[[ EXCERPTED DATA, beginning ]]
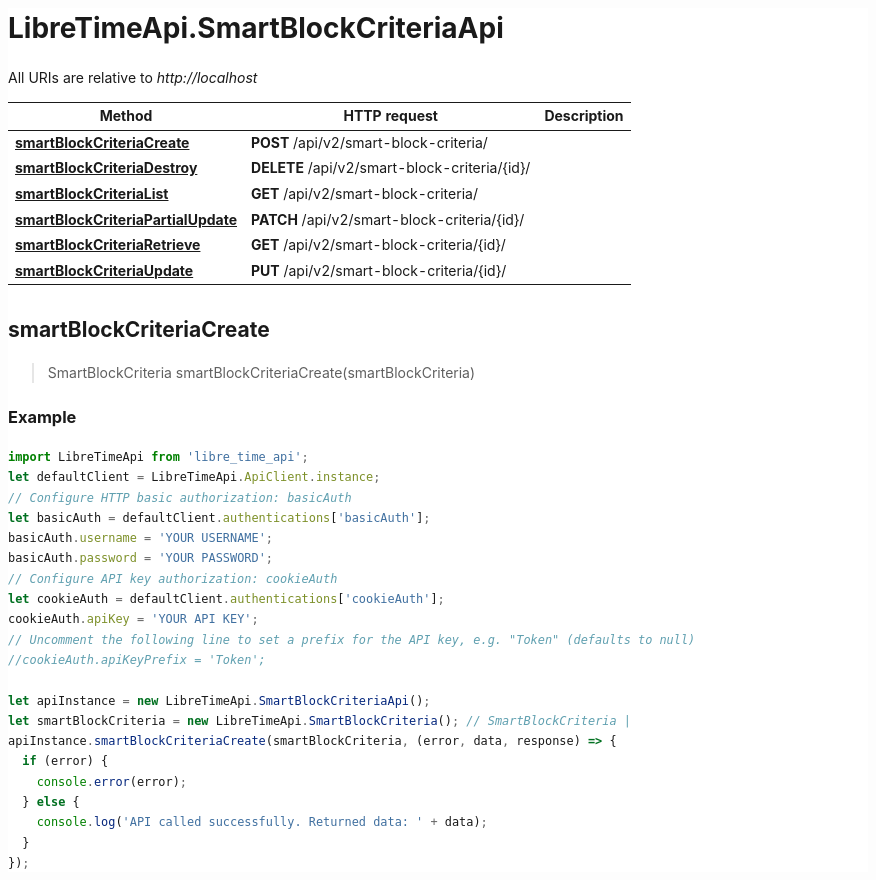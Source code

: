 # LibreTimeApi.SmartBlockCriteriaApi

All URIs are relative to *http://localhost*

Method | HTTP request | Description
------------- | ------------- | -------------
[**smartBlockCriteriaCreate**](SmartBlockCriteriaApi.md#smartBlockCriteriaCreate) | **POST** /api/v2/smart-block-criteria/ | 
[**smartBlockCriteriaDestroy**](SmartBlockCriteriaApi.md#smartBlockCriteriaDestroy) | **DELETE** /api/v2/smart-block-criteria/{id}/ | 
[**smartBlockCriteriaList**](SmartBlockCriteriaApi.md#smartBlockCriteriaList) | **GET** /api/v2/smart-block-criteria/ | 
[**smartBlockCriteriaPartialUpdate**](SmartBlockCriteriaApi.md#smartBlockCriteriaPartialUpdate) | **PATCH** /api/v2/smart-block-criteria/{id}/ | 
[**smartBlockCriteriaRetrieve**](SmartBlockCriteriaApi.md#smartBlockCriteriaRetrieve) | **GET** /api/v2/smart-block-criteria/{id}/ | 
[**smartBlockCriteriaUpdate**](SmartBlockCriteriaApi.md#smartBlockCriteriaUpdate) | **PUT** /api/v2/smart-block-criteria/{id}/ | 



## smartBlockCriteriaCreate

> SmartBlockCriteria smartBlockCriteriaCreate(smartBlockCriteria)



### Example

```javascript
import LibreTimeApi from 'libre_time_api';
let defaultClient = LibreTimeApi.ApiClient.instance;
// Configure HTTP basic authorization: basicAuth
let basicAuth = defaultClient.authentications['basicAuth'];
basicAuth.username = 'YOUR USERNAME';
basicAuth.password = 'YOUR PASSWORD';
// Configure API key authorization: cookieAuth
let cookieAuth = defaultClient.authentications['cookieAuth'];
cookieAuth.apiKey = 'YOUR API KEY';
// Uncomment the following line to set a prefix for the API key, e.g. "Token" (defaults to null)
//cookieAuth.apiKeyPrefix = 'Token';

let apiInstance = new LibreTimeApi.SmartBlockCriteriaApi();
let smartBlockCriteria = new LibreTimeApi.SmartBlockCriteria(); // SmartBlockCriteria | 
apiInstance.smartBlockCriteriaCreate(smartBlockCriteria, (error, data, response) => {
  if (error) {
    console.error(error);
  } else {
    console.log('API called successfully. Returned data: ' + data);
  }
});
```
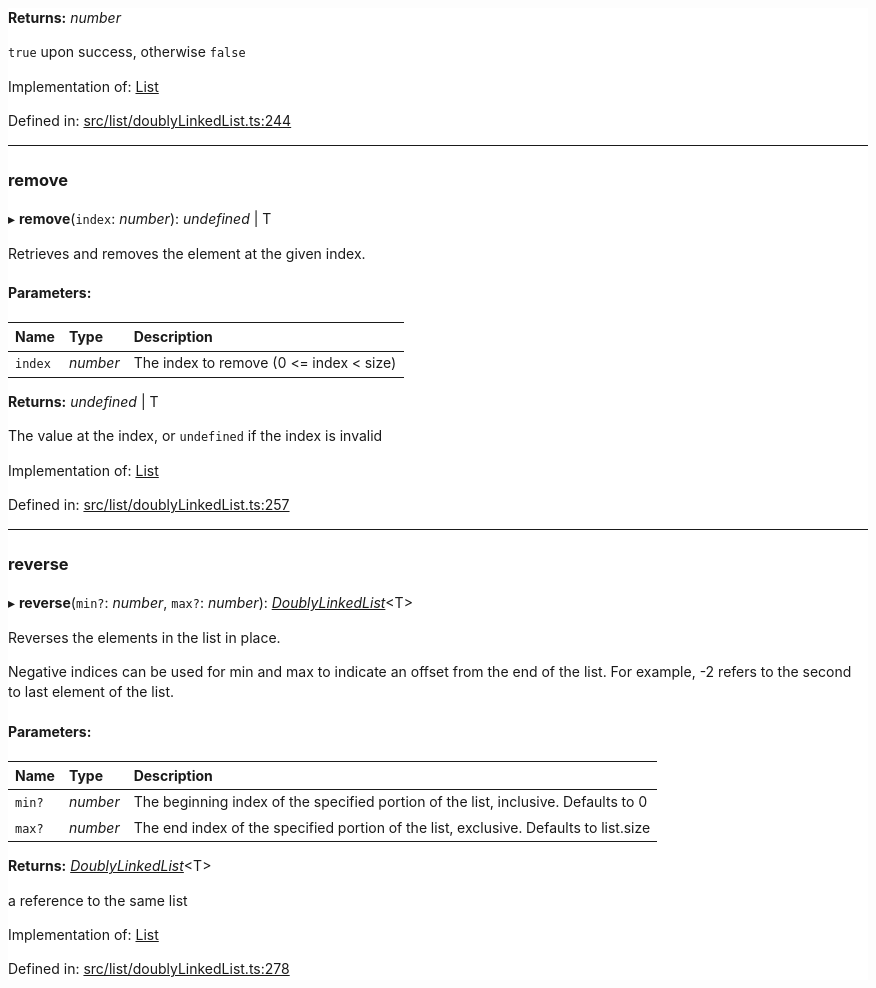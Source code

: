 **Returns:** *number*

`true` upon success, otherwise `false`

Implementation of: [List](../interfaces/list.md)

Defined in: [src/list/doublyLinkedList.ts:244](https://github.com/havelessbemore/dastal/blob/cb5e8f6/src/list/doublyLinkedList.ts#L244)

___

### remove

▸ **remove**(`index`: *number*): *undefined* \| T

Retrieves and removes the element at the given index.

#### Parameters:

| Name | Type | Description |
| :------ | :------ | :------ |
| `index` | *number* | The index to remove (0 <= index < size) |

**Returns:** *undefined* \| T

The value at the index, or `undefined` if the index is invalid

Implementation of: [List](../interfaces/list.md)

Defined in: [src/list/doublyLinkedList.ts:257](https://github.com/havelessbemore/dastal/blob/cb5e8f6/src/list/doublyLinkedList.ts#L257)

___

### reverse

▸ **reverse**(`min?`: *number*, `max?`: *number*): [*DoublyLinkedList*](doublylinkedlist.md)<T\>

Reverses the elements in the list in place.

Negative indices can be used for min and max to indicate an offset from the
end of the list. For example, -2 refers to the second to last element of the list.

#### Parameters:

| Name | Type | Description |
| :------ | :------ | :------ |
| `min?` | *number* | The beginning index of the specified portion of the list, inclusive. Defaults to 0 |
| `max?` | *number* | The end index of the specified portion of the list, exclusive. Defaults to list.size |

**Returns:** [*DoublyLinkedList*](doublylinkedlist.md)<T\>

a reference to the same list

Implementation of: [List](../interfaces/list.md)

Defined in: [src/list/doublyLinkedList.ts:278](https://github.com/havelessbemore/dastal/blob/cb5e8f6/src/list/doublyLinkedList.ts#L278)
[[ EXCERPTED DATA, end ]]
TASK ITEM:
Repeat the listing above word for word and leave its images out.

RESULT BELOW:
Source code

: # LibreTimeApi.SmartBlockCriteriaApi

All URIs are relative to *http://localhost*

Method | HTTP request | Description
------------- | ------------- | -------------
[**smartBlockCriteriaCreate**](SmartBlockCriteriaApi.md#smartBlockCriteriaCreate) | **POST** /api/v2/smart-block-criteria/ | 
[**smartBlockCriteriaDestroy**](SmartBlockCriteriaApi.md#smartBlockCriteriaDestroy) | **DELETE** /api/v2/smart-block-criteria/{id}/ | 
[**smartBlockCriteriaList**](SmartBlockCriteriaApi.md#smartBlockCriteriaList) | **GET** /api/v2/smart-block-criteria/ | 
[**smartBlockCriteriaPartialUpdate**](SmartBlockCriteriaApi.md#smartBlockCriteriaPartialUpdate) | **PATCH** /api/v2/smart-block-criteria/{id}/ | 
[**smartBlockCriteriaRetrieve**](SmartBlockCriteriaApi.md#smartBlockCriteriaRetrieve) | **GET** /api/v2/smart-block-criteria/{id}/ | 
[**smartBlockCriteriaUpdate**](SmartBlockCriteriaApi.md#smartBlockCriteriaUpdate) | **PUT** /api/v2/smart-block-criteria/{id}/ | 



## smartBlockCriteriaCreate

> SmartBlockCriteria smartBlockCriteriaCreate(smartBlockCriteria)



### Example

```javascript
import LibreTimeApi from 'libre_time_api';
let defaultClient = LibreTimeApi.ApiClient.instance;
// Configure HTTP basic authorization: basicAuth
let basicAuth = defaultClient.authentications['basicAuth'];
basicAuth.username = 'YOUR USERNAME';
basicAuth.password = 'YOUR PASSWORD';
// Configure API key authorization: cookieAuth
let cookieAuth = defaultClient.authentications['cookieAuth'];
cookieAuth.apiKey = 'YOUR API KEY';
// Uncomment the following line to set a prefix for the API key, e.g. "Token" (defaults to null)
//cookieAuth.apiKeyPrefix = 'Token';

let apiInstance = new LibreTimeApi.SmartBlockCriteriaApi();
let smartBlockCriteria = new LibreTimeApi.SmartBlockCriteria(); // SmartBlockCriteria | 
apiInstance.smartBlockCriteriaCreate(smartBlockCriteria, (error, data, response) => {
  if (error) {
    console.error(error);
  } else {
    console.log('API called successfully. Returned data: ' + data);
  }
});
```
Source code

: **Returns:** *number*

`true` upon success, otherwise `false`

Implementation of: [List](../interfaces/list.md)

Defined in: [src/list/doublyLinkedList.ts:244](https://github.com/havelessbemore/dastal/blob/cb5e8f6/src/list/doublyLinkedList.ts#L244)

___

### remove

▸ **remove**(`index`: *number*): *undefined* \| T

Retrieves and removes the element at the given index.

#### Parameters:

| Name | Type | Description |
| :------ | :------ | :------ |
| `index` | *number* | The index to remove (0 <= index < size) |

**Returns:** *undefined* \| T

The value at the index, or `undefined` if the index is invalid

Implementation of: [List](../interfaces/list.md)

Defined in: [src/list/doublyLinkedList.ts:257](https://github.com/havelessbemore/dastal/blob/cb5e8f6/src/list/doublyLinkedList.ts#L257)

___

### reverse

▸ **reverse**(`min?`: *number*, `max?`: *number*): [*DoublyLinkedList*](doublylinkedlist.md)<T\>

Reverses the elements in the list in place.

Negative indices can be used for min and max to indicate an offset from the
end of the list. For example, -2 refers to the second to last element of the list.

#### Parameters:

| Name | Type | Description |
| :------ | :------ | :------ |
| `min?` | *number* | The beginning index of the specified portion of the list, inclusive. Defaults to 0 |
| `max?` | *number* | The end index of the specified portion of the list, exclusive. Defaults to list.size |

**Returns:** [*DoublyLinkedList*](doublylinkedlist.md)<T\>

a reference to the same list

Implementation of: [List](../interfaces/list.md)

Defined in: [src/list/doublyLinkedList.ts:278](https://github.com/havelessbemore/dastal/blob/cb5e8f6/src/list/doublyLinkedList.ts#L278)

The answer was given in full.